(Dataset entries)
^^^^

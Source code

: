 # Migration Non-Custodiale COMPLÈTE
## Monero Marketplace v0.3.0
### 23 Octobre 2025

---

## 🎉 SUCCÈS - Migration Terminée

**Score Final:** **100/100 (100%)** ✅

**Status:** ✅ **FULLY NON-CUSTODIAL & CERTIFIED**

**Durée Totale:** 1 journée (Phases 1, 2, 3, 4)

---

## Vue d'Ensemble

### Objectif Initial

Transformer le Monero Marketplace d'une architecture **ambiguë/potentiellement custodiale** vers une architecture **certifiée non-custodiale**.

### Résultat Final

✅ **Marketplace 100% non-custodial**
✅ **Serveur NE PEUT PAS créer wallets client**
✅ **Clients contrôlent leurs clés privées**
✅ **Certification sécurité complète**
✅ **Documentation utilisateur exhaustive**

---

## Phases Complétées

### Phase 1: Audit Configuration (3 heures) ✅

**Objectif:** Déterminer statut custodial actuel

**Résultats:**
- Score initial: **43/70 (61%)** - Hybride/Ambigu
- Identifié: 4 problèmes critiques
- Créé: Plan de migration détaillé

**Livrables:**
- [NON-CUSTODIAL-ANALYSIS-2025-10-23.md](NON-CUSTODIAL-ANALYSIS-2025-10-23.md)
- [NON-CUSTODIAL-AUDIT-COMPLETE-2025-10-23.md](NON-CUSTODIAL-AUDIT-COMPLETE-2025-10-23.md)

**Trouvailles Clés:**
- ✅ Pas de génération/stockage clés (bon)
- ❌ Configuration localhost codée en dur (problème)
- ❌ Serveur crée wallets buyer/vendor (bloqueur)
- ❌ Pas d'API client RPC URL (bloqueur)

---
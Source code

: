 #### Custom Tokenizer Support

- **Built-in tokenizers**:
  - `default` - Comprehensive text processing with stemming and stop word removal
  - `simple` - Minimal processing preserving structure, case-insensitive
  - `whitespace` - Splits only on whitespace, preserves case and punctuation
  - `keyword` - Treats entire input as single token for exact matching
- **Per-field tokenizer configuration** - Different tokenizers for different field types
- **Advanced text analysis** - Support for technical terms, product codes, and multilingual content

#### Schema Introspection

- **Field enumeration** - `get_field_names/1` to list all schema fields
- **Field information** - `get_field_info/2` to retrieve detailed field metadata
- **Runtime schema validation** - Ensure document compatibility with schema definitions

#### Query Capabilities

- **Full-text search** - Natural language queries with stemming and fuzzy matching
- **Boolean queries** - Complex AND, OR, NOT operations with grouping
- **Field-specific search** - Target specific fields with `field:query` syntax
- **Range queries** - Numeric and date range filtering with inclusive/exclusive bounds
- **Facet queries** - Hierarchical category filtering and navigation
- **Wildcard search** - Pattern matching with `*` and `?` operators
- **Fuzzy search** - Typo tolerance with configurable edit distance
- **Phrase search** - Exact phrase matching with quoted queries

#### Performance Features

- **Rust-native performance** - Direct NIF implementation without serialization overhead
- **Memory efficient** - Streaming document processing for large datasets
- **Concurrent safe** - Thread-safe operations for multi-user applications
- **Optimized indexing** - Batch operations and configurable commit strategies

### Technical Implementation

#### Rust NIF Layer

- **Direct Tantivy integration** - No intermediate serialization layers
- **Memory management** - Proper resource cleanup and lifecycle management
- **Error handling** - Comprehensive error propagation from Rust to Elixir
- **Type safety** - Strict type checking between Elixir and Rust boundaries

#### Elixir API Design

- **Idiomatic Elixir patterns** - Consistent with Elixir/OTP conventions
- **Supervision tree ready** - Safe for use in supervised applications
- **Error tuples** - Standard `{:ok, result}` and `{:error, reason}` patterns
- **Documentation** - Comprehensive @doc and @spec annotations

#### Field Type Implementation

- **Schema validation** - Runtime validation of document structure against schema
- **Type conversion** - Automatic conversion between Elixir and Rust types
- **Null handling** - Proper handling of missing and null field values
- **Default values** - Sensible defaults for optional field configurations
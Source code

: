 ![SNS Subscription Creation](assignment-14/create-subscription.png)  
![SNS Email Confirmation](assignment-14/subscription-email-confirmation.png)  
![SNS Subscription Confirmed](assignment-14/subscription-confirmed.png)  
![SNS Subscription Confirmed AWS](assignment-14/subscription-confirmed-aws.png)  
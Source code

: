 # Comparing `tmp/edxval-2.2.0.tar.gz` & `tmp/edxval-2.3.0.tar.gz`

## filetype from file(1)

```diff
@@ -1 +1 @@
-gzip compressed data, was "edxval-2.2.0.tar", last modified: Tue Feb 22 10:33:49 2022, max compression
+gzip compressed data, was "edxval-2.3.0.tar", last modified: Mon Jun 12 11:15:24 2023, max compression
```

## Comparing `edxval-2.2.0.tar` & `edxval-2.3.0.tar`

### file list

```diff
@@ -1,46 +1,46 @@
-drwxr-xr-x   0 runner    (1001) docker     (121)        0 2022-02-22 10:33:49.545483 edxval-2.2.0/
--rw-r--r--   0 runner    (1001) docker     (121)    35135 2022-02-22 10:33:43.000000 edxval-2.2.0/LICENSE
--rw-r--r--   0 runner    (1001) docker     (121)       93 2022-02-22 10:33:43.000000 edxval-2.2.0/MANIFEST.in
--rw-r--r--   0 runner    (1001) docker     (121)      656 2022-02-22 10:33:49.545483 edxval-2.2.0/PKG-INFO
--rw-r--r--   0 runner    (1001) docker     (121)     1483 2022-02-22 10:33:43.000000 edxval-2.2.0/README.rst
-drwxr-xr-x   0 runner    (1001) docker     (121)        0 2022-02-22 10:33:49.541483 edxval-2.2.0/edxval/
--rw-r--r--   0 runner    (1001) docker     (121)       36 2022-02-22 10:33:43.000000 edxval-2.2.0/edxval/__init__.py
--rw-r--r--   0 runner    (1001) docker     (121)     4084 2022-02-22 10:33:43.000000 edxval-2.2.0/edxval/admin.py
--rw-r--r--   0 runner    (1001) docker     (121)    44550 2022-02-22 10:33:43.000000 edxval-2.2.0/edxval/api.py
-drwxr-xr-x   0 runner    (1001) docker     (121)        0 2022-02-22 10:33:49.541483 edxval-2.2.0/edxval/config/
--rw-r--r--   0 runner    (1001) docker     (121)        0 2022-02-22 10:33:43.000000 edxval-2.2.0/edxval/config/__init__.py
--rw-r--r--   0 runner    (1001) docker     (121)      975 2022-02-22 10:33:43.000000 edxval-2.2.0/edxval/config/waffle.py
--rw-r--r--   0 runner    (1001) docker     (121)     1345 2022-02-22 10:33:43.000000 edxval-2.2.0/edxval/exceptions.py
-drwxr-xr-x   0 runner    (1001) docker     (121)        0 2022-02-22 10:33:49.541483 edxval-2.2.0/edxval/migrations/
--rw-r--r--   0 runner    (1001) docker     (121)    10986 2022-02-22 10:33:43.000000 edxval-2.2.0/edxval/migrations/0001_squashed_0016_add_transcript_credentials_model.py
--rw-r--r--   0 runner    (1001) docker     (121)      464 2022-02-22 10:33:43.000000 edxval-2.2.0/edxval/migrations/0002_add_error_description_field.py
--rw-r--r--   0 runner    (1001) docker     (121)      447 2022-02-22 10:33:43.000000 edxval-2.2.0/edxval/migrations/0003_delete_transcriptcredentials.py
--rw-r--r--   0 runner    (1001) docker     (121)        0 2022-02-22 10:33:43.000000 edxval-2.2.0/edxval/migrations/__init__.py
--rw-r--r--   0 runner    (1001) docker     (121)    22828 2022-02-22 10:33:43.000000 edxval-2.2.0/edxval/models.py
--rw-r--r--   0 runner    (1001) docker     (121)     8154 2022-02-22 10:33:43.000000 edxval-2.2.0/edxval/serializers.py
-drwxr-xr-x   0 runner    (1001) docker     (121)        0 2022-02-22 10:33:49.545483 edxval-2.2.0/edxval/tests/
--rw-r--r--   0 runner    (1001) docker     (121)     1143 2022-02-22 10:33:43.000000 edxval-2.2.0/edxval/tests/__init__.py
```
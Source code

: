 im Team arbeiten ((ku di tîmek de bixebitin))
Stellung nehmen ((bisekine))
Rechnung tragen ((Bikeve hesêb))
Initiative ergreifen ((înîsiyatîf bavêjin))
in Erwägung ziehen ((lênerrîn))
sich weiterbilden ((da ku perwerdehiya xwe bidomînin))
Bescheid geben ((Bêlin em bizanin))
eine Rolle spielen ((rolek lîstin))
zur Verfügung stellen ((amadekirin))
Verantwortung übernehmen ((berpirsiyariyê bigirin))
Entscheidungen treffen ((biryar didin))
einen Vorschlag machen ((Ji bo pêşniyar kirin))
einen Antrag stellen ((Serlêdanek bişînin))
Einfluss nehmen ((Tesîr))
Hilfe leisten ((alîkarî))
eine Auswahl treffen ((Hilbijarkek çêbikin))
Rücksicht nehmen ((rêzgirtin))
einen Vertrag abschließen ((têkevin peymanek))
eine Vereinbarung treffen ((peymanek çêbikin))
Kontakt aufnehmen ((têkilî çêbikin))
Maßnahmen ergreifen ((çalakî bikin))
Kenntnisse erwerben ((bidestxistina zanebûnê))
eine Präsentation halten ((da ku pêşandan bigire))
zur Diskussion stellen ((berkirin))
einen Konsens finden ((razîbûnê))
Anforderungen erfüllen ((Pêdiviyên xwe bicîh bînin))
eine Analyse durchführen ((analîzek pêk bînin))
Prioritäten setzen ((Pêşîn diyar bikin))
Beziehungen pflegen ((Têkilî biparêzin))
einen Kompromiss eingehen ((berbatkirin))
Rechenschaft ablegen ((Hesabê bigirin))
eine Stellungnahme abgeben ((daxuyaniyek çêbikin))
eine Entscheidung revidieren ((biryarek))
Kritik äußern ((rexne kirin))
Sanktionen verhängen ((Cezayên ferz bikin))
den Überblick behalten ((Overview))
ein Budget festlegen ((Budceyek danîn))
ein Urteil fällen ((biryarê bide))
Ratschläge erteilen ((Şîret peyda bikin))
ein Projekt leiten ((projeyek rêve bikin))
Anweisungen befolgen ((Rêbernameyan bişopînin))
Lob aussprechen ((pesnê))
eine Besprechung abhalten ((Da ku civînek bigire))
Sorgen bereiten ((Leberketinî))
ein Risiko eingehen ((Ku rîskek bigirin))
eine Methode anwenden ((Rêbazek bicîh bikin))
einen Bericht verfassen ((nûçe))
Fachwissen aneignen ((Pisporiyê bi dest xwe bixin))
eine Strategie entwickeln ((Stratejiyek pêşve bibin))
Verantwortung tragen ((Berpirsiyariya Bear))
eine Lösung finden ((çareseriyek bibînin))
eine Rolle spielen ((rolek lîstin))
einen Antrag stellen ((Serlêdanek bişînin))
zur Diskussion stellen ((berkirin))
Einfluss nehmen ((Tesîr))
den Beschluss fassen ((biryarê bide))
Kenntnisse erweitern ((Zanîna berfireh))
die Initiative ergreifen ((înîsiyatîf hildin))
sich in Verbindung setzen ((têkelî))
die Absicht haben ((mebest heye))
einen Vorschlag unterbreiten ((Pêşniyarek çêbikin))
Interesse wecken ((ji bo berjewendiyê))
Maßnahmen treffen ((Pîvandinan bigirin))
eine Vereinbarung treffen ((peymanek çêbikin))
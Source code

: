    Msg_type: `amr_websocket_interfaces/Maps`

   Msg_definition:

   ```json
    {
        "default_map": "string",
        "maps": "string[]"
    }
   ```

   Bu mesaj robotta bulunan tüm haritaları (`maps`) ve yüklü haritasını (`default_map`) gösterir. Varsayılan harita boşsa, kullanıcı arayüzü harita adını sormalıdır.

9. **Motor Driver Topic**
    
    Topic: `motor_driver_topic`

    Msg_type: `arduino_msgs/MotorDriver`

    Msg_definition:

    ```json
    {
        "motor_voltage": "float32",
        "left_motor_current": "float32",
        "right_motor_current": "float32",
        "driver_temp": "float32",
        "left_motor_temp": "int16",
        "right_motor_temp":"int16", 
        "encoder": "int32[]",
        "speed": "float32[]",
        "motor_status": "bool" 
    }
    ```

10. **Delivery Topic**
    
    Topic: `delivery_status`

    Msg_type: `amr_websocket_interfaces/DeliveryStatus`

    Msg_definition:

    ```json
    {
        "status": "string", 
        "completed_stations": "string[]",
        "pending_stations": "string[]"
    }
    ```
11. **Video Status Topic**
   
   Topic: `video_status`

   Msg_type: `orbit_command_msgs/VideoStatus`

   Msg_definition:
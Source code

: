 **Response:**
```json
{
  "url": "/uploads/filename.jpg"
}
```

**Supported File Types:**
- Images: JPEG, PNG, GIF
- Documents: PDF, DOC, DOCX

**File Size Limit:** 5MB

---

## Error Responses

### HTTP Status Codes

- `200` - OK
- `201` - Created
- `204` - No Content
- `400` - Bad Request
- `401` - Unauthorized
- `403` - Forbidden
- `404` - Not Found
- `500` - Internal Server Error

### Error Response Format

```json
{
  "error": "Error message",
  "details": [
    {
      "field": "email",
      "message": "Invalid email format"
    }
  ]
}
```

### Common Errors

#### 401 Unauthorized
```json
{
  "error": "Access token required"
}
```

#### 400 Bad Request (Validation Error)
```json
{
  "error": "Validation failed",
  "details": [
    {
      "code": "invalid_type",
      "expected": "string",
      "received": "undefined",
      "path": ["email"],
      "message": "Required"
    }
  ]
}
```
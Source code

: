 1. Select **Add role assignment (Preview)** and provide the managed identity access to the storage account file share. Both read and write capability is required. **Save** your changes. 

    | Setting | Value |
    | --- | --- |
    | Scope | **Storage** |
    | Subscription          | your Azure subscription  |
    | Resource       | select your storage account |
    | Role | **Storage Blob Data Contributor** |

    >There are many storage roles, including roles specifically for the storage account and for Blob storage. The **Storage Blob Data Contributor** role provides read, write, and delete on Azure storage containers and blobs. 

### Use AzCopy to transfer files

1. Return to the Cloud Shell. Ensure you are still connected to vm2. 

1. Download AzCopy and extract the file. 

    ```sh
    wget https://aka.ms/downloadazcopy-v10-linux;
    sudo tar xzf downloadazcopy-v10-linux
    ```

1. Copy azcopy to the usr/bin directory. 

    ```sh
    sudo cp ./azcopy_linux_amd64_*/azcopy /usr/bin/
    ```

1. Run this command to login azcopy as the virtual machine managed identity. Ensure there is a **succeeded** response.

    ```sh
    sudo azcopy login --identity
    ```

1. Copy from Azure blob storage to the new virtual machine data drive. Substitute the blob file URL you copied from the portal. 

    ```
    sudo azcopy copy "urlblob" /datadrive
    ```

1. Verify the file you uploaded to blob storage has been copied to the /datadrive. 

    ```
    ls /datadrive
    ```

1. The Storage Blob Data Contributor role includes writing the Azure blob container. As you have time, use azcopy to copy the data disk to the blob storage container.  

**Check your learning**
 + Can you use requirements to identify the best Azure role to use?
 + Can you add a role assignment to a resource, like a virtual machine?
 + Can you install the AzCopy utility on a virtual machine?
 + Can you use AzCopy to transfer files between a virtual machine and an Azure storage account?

^^^^

Output only an exact transcription of the lines above from the one with "- **Idiomatic Elixir" up to and including the one with "- **Schema validation**".

* _OUTPUT_:
- **Idiomatic Elixir patterns** - Consistent with Elixir/OTP conventions
- **Supervision tree ready** - Safe for use in supervised applications
- **Error tuples** - Standard `{:ok, result}` and `{:error, reason}` patterns
- **Documentation** - Comprehensive @doc and @spec annotations

#### Field Type Implementation

- **Schema validation** - Runtime validation of document structure against schema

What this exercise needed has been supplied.